The one pound bag may seem expensive at $17.50 a bag, but there are TONS of small pieces, so a bag would last several months. It's also mostly air dried meat, without a bunch of other stuff your puppy doesn't need. 

This is what the pieces look like (I have small hands):










They're very thin, and easy to break into smaller pieces with your fingers without crumbling. Each piece would make at least 4 training treats for me. It's even more economical if you buy the dog food vs the treats. The price per ounce is lower, although the bags are bigger so you'd pay more up front.


----------



## Ishmail (Jul 17, 2011)

Thanks for all the suggestions guys. I have alot of great options to choose from and anything would be better then treating and training with raw ground beef and chicken, which is what I have been doing the last few days.


----------



## Ishmail (Jul 17, 2011)

So true about the fruit! Its been really hot in Nj the last few days and Storm has not wanted to stay out long. She just squats and refuses to move after a few minutes of walking and it was very frustrating. The cold fruit has really helped and she is not pulling on the leash to head for the house or a shaded area.






Gilly1331 said:


> You can also use sweet potatoes that are thinly sliced and baked. My guys LOVE fruit/veggies strawberries, bananas, apples, melons, green beans, cucumbers, carrots, broccoli etc.. Dehydrators are great but you can always use an oven if you dont have one..I have one on my wish list. Hot dogs, cheese, cold cuts, healthy crackers like wheat thins or triscuits etc. You can also get dried out anchovies or small fish. We mix things up.. when its hot out and off leash hiking we use watery fruits and veggies to keep them hydrated while hiking. In the cold we use more dried items.


----------



## Wolfgeist (Dec 4, 2010)

I really like the Zukes Mini Naturals and Purebites Liver treats for training.


----------



## Zinitim (Oct 19, 2012)

Josie/Zeus said:


> Same here, chicken or beef liver in the dehydrator - $5 for 2 months isn't too shabby eh?
> 
> I also make the liver cookie. Last night, he got hotdogs, Hebrew National all beef no less.

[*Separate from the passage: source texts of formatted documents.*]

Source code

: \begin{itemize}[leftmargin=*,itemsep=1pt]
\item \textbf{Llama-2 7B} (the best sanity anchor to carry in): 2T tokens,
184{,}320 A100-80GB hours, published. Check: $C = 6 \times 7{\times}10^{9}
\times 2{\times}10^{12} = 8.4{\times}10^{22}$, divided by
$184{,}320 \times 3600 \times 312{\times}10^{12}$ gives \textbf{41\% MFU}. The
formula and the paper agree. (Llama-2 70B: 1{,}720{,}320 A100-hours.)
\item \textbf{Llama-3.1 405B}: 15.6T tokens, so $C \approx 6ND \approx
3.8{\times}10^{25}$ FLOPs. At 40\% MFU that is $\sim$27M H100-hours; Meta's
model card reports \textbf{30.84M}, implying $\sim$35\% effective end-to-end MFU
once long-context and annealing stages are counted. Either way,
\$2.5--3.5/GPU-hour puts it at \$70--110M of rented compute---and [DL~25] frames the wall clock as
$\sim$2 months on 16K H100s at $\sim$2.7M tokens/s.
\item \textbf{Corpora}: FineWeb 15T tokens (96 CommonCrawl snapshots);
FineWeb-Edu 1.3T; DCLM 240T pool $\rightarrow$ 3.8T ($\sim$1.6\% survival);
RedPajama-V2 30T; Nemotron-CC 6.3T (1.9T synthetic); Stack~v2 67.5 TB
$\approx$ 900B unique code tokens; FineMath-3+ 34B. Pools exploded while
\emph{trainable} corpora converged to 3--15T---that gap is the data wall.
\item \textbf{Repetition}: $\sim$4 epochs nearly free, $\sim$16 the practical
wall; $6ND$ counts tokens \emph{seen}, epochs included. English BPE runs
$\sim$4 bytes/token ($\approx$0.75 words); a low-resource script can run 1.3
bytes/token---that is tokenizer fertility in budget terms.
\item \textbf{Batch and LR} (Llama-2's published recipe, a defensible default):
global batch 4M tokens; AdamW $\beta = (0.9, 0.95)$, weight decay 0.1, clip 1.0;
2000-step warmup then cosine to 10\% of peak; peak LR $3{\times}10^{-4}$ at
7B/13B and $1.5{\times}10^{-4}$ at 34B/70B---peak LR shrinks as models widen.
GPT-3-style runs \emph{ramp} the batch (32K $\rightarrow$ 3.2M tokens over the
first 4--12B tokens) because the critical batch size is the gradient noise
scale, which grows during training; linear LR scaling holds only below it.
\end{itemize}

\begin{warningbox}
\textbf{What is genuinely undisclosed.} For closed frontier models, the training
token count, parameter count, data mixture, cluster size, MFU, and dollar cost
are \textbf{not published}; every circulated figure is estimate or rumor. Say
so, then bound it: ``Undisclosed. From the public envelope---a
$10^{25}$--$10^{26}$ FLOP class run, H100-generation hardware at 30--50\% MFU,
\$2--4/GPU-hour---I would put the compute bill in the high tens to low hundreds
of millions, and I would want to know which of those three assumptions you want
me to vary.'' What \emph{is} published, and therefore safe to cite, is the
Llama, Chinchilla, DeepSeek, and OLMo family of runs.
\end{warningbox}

How long do you leave it in the dehydrator?


----------



## Tankin (Feb 7, 2012)

Zinitim said:


> How long do you leave it in the dehydrator?


Until its dry  I usually leave top round bits in for about 6 hours. Adjust if I need to and its only $2.49/pound on sale


----------



## Kaity (Nov 18, 2009)

onyx'girl said:


> I use natural balance rolls and string or block cheese cut pea sized. I never used the crunchy commercial treats but have used cat kibble now and then for tracking bait.
> You could dehydrate meat, liver treats are pretty high value, but I don't like to feed too much liver.


Second the natural balance rolls. I only use the lamb one, as it's not too greasy, I can mould it and it doesn't crumble in my hands . Puppy thinks this is a high value treat!


----------